How the Post’s Hall of Famers cast their ballots

Thanks to the website Baseball Think Factory, which tallies all of the public votes; last year’s results; and general beliefs about the BBWAA voters, we can not only speculate the ultimate winners, but also project whose candidacies look promising for 2016 and beyond and whose don’t.

Here’s a look at the field:

Definitely in: Randy Johnson and Pedro Martinez. The freshmen pitchers, the former nearly 7-feet tall and quiet and the latter under 6-feet tall and chatty, shared few qualities beyond these: They both spent time with the Expos, and they both dominated on the mound. Now they’ll forever be linked.

Randy JohnsonAP

Very promising: John Smoltz and Craig Biggio. Smoltz, a first-year candidate like Johnson and Martinez, has scored very well in the early returns, easily surpassing contemporary comparables Mike Mussina and Curt Schilling. Biggio fell just two votes short last year, and you’d think that would spur some “No” voters from 2014 to hop aboard his bandwagon (though I didn’t).

On the bubble: Mike Piazza. The Mets icon picked up 62.2 percent of the vote last year, and of the first 181 publicized ballots, 121 voters supported him, for 76.6 percent; there were 571 submitted ballots in 2014. I’m guessing he falls short, with another leap forward. I think suspicion of illegal performance-enhancing drug usage is the primary reason people don’t vote for him, so I don’t see how he would suddenly receive a wave of new love, even accounting for turnover of the voting body.

Pedro MartinezReuters

Hope for next year: Tim Raines and Curt Schilling. The only elite newcomer joining the 2016 ballot will be Ken Griffey Jr., with Jim Edmonds and Trevor Hoffman also notable. That should create some room on ballots (where there’s a maximum of 10 slots, for now) for guys who are highly regarded yet fell short of many voters’ top 10.

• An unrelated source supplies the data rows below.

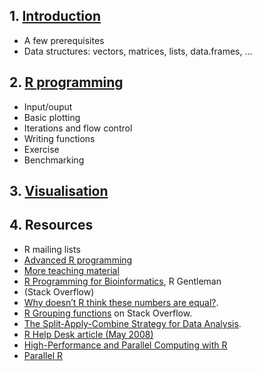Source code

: ## 1. [Introduction](intro.md)
- A few prerequisites
- Data structures: vectors, matrices, lists, data.frames, ...

## 2. [R programming](rprog.md)
- Input/ouput
- Basic plotting
- Iterations and flow control
- Writing functions
- Exercise
- Benchmarking

## 3. [Visualisation](viz.md)

## 4. Resources

- R mailing lists
- [Advanced R programming](http://adv-r.had.co.nz/)
- [More teaching material](https://github.com/lgatto/TeachingMaterial)
- [R Programming for Bioinformatics](http://www.bioconductor.org/help/publications/books/r-programming-for-bioinformatics/), R Gentleman
- (Stack Overflow)
- [Why doesn’t R think these numbers are equal?](http://cran.r-project.org/doc/FAQ/R-FAQ.html#Why-doesn_0027t-R-think-these-numbers-are-equal_003f).
- [R Grouping functions](http://stackoverflow.com/questions/3505701/r-grouping-functions-sapply-vs-lapply-vs-apply-vs-tapply-vs-by-vs-aggrega)
on Stack Overflow.
- [The Split-Apply-Combine Strategy for Data Analysis](http://www.jstatsoft.org/v40/i01).
- [R Help Desk article (May 2008)](http://cran.r-project.org/doc/Rnews/Rnews_2008-1.pdf)
- [High-Performance and Parallel Computing with R](http://cran.r-project.org/web/views/HighPerformanceComputing.html)
- [Parallel R](http://shop.oreilly.com/product/0636920021421.do)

Raines, a favorite of the sabermetric folks as well as anyone who has met him, scored 46.1 percent last year and leaped up to 63.5 percent in the early showing. He has just two more chances after this year, so he needs a good jump. Schilling, in his third year, has enjoyed an even bigger surge, from 29.2 percent to 50.8 percent.

Uniquely cloudy forecast: Jeff Bagwell. His case is most similar to Piazza’s, in that questions loom about his past even though there is a lack of public evidence. He tallied 54.3 percent last year and gathered 63 percent of early showings; that he received 59.6 percent in 2013 makes his case even murkier.

The doomed duo: Barry Bonds and Roger Clemens. Both in their third year, their accomplishments legendary and their off-field turbulence notorious, Bonds and Clemens seem destined to play out the string in the 35 percent range.

Craig BiggioUPI

So much longer to go: Mike Mussina, Edgar Martinez and Jeff Kent. Like Raines and Schilling, Mussina (20.3 percent to 34.8 percent) and Martinez (25.2 percent to 27.6 percent) are trending upward.

Nevertheless, I’m not sure enough voters regard these guys as Hall of Famers to get them all the way. Kent, meanwhile, shows a dip from 15.2 percent to 13.8 percent.

Too late, too little: Alan Trammell, Lee Smith, Fred McGriff and Don Mattingly. This is Mattingly’s 15th and final time on the ballot. We’ll see if he makes the Expansion Era’s ballot in fall 2016. Trammell is on Year 14 and Smith in Year 13. McGriff, in Year 6, has just four more left thanks to the new rules.

On the bad bubble: Larry Walker, Gary Sheffield, Mark McGwire and Sammy Sosa. It’s much better to be on Piazza’s bubble. Sheffield might not make it past his first year, a potentially stunning rejection of a great career. The cases of McGwire and Sosa, connected like Bonds and Clemens, could be put out of their misery Tuesday.